Abo-Inhalt01.01.2024136 Min. LesedauerVon RAin Dr. Janika Sievert, LL.M. Eur., FAin StR, FAin StrR, Ecovis L+C, Würzburg, und RD a. D. Dr. Henning Wenzel, Tremsbüttelvon RAin Dr. Janika Sievert, LL.M. Eur., FAin StR, FAin StrR, Ecovis L+C, Würzburg, und RD a. D. Dr. Henning Wenzel, Tremsbüttel

| In der Juristerei kann man oft unterschiedlicher Ansicht sein. In der Rubrik „Kontrovers“ beleuchten zwei Experten ein Thema aus verschiedenen Blickwinkeln. Alles ist streitbar, auch taktische Unwägbarkeiten im Ermittlungsverfahren. Im Steuerstrafrecht ist neben dem objektiven Tatbestand vor allem auch der subjektive Tatbestand zu beachten. Nicht jedes objektive Fehlverhalten wird vorsätzlich begangen. In der Praxis wird jedoch der Vorsatz allzu schnell unterstellt. Was sollte in solchen Situationen beachtet und wie sollte hiergegen verteidigt werden? |

RD a.D. Dr. Henning Wenzel: Die Steuerhinterziehung baut als Blanketttatbestand auf dem formellen und materiellen Steuerrecht auf und wird durch diese Gesetze konkretisiert. Der Vorsatz als Teil des subjektiven Tatbestandes muss auch diese rechtlichen Bedingungen bzw. Grundlagen des Steuerrechts hinreichend erfassen. Allerdings reicht der „dolus eventualis“, nach dem der Steuerhinterzieher die objektiven Tatmerkmale für möglich hält und billigend in Kauf nimmt.

Strafverteidiger stellen hieran z. T. überspannte Anforderungen. Ein detailliertes, weitreichendes und umfassendes steuerliches Wissen ist nicht erforderlich, Profis des Steuerrechts müssen die Täter nicht sein. Vielmehr reicht es, wenn der Täter aufgrund einer „Parallelwertung in der Laiensphäre“ die Tatumstände laienhaft erfasst bzw. sich vorstellt. Seine beruflichen wie privaten Kenntnisse zu steuerlichen Fragestellungen sind wertend einzubeziehen; sein Alter, die Berufsausbildung, die wiederholte Abgabe von Steuererklärungen, seine Einflussnahmemöglichkeit darauf, steuerliche Sachverhalte zu verwirklichen, seine steuerliche Beratung oder etwa auch die kürzlich oder wiederholt öffentlich zugänglichen Informationen aus den Medien spielen bei der zumindest laienhaften Kenntnis eine maßgebliche Rolle.

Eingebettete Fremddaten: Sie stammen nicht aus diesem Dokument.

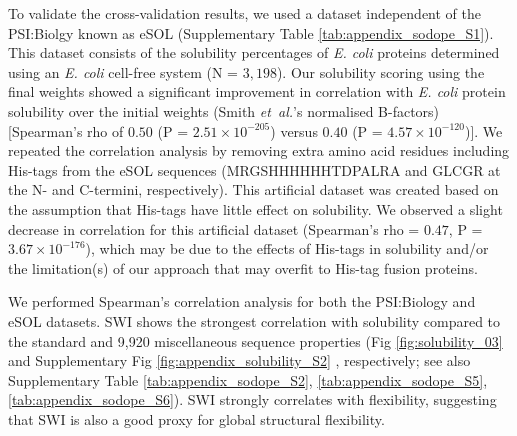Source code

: To validate the cross-validation results, we used a dataset independent of the PSI:Biolgy known as eSOL \citep{Niwa2009-ye} (Supplementary Table \ref{tab:appendix_sodope_S1}). This dataset consists of the solubility percentages of \textit{E. coli} proteins determined using an \textit{E. coli} cell-free system (N = $3,198$). Our solubility scoring using the final weights showed a significant improvement in correlation with \textit{E. coli} protein solubility over the initial weights (Smith {\it et~al.}’s normalised B-factors) [Spearman’s rho of $0.50$ (P = $2.51 \times 10^{-205}$) versus $0.40$ (P = $4.57 \times 10^{-120}$)]. We repeated the correlation analysis by removing extra amino acid residues including His-tags from the eSOL sequences (MRGSHHHHHHTDPALRA and GLCGR at the N- and C-termini, respectively). This artificial dataset was created based on the assumption that His-tags have little effect on solubility. We observed a slight decrease in correlation for this artificial dataset (Spearman’s rho = $0.47$, P = $3.67 \times 10^{-176}$), which may be due to the effects of His-tags in solubility and/or the limitation(s) of our approach that may overfit to His-tag fusion proteins.

We performed Spearman’s correlation analysis for both the PSI:Biology and eSOL datasets. SWI shows the strongest correlation with solubility compared to the standard and 9,920 miscellaneous sequence properties (Fig \ref{fig:solubility_03} and Supplementary Fig \ref{fig:appendix_solubility_S2} , respectively; see also Supplementary Table \ref{tab:appendix_sodope_S2}, \ref{tab:appendix_sodope_S5}, \ref{tab:appendix_sodope_S6}). SWI strongly correlates with flexibility, suggesting that SWI is also a good proxy for global structural flexibility.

Besonders, wenn nicht reine Rechtsfragen im Vordergrund stehen, sondern steuerliche Sachverhalte mehr oder weniger offenkundig manipuliert wurden, erscheinen Verteidigungsstrategien eigenwillig, in denen der Täter als „unschuldiges Lamm“ dargestellt wird. Kassenmanipulationen, wiederholte Stornobuchungen, die doppelte schwarze Buchführung, versteckte Zweitkassen, gezielte Bareinkäufe (ohne Rechnung), große (unerklärliche) Bargeldbestände, Rohgewinnaufschlagsätze (weit) unterhalb des Existenzminimums, wiederholt lückenhafte Buchführung, ungewöhnlich fehlerhafte Inventuren, stark verschachtelte (unlogische) Firmenkomplexe oder etwa kaum logisch nachvollziehbare Auslandsgeschäfte zeigen pointiert den Steuervermeidungswillen des Täters auf. Hier sollte, statt den Täter als vorbildlichen Steuerzahler darzustellen, versucht werden, frühzeitig eine Gesamtbereinigung herbeizuführen.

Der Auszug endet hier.